EXERCISE DIRECTIONS:
From the entries, copy out every line in which the word "powerset" is found.

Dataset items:
+===+

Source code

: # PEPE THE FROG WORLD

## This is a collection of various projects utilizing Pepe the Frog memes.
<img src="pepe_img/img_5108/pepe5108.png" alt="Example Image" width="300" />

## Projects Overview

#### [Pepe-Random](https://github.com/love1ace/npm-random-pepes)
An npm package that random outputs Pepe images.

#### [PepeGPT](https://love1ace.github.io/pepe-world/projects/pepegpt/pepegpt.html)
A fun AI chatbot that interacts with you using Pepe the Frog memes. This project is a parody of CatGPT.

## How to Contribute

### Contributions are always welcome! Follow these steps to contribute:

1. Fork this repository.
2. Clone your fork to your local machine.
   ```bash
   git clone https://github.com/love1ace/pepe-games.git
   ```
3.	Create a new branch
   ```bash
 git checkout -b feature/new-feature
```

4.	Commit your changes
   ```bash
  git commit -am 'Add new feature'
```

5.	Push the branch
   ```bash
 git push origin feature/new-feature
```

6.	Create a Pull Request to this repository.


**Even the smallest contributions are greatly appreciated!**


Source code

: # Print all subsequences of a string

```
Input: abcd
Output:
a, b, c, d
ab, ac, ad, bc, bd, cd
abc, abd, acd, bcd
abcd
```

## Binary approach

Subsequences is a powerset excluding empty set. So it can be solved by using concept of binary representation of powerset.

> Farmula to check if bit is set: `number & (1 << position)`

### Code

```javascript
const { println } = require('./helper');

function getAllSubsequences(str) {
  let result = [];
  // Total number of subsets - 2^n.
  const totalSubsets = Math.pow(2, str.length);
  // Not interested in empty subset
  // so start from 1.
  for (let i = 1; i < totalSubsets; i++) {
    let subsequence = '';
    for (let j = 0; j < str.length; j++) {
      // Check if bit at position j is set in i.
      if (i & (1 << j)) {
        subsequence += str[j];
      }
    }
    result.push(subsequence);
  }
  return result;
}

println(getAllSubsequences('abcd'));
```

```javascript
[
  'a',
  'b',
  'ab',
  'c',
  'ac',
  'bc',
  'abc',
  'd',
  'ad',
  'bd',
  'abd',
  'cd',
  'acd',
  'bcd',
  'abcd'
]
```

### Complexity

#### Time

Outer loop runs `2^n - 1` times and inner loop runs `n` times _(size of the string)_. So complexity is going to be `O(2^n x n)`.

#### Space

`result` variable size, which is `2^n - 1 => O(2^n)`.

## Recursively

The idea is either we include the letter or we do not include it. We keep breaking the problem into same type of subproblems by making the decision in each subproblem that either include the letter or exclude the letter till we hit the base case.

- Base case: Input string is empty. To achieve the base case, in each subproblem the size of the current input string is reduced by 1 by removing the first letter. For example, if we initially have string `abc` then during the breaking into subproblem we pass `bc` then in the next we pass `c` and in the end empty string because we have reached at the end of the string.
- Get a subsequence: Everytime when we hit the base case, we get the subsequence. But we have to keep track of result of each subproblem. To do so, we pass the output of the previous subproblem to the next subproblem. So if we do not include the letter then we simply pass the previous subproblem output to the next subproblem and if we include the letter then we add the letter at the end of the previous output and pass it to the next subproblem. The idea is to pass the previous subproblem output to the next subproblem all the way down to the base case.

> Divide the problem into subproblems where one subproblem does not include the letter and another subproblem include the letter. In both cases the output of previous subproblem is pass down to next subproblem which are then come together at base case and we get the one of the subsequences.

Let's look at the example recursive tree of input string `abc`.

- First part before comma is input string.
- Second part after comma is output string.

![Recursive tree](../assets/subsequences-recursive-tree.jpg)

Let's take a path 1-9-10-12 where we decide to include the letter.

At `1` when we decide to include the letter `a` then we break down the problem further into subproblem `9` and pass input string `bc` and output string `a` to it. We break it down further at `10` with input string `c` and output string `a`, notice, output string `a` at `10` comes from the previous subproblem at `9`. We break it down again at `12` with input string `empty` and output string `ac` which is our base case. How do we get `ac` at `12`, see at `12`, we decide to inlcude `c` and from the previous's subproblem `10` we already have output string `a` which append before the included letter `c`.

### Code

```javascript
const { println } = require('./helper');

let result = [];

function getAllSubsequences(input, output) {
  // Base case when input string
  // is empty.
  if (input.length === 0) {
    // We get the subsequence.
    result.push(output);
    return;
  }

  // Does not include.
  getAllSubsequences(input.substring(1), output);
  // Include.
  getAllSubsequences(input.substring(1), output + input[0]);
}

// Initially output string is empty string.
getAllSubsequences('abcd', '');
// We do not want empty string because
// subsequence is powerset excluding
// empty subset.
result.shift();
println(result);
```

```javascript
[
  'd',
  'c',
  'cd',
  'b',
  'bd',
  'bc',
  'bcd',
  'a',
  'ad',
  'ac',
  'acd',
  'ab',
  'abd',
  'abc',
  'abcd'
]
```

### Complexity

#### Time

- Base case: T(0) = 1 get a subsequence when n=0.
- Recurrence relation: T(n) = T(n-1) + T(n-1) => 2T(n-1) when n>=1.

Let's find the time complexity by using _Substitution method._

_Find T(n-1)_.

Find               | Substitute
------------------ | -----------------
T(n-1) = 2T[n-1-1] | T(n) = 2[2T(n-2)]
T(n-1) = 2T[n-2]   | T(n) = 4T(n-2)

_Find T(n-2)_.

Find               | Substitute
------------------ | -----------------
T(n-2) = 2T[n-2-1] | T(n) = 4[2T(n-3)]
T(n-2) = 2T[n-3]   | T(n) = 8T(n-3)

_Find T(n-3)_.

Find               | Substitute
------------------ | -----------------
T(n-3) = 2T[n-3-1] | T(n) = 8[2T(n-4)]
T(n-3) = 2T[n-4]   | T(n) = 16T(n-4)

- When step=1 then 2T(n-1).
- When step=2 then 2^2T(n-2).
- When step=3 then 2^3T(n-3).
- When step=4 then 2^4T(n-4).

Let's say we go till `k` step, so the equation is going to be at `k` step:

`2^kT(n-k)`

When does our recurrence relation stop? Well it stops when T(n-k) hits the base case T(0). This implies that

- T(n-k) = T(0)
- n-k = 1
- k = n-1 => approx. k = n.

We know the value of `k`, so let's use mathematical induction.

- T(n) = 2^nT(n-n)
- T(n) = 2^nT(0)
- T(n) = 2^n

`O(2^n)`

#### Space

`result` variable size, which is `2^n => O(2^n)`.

+===+

TASK ANSWER:
Subsequences is a powerset excluding empty set. So it can be solved by using concept of binary representation of powerset.
// subsequence is powerset excluding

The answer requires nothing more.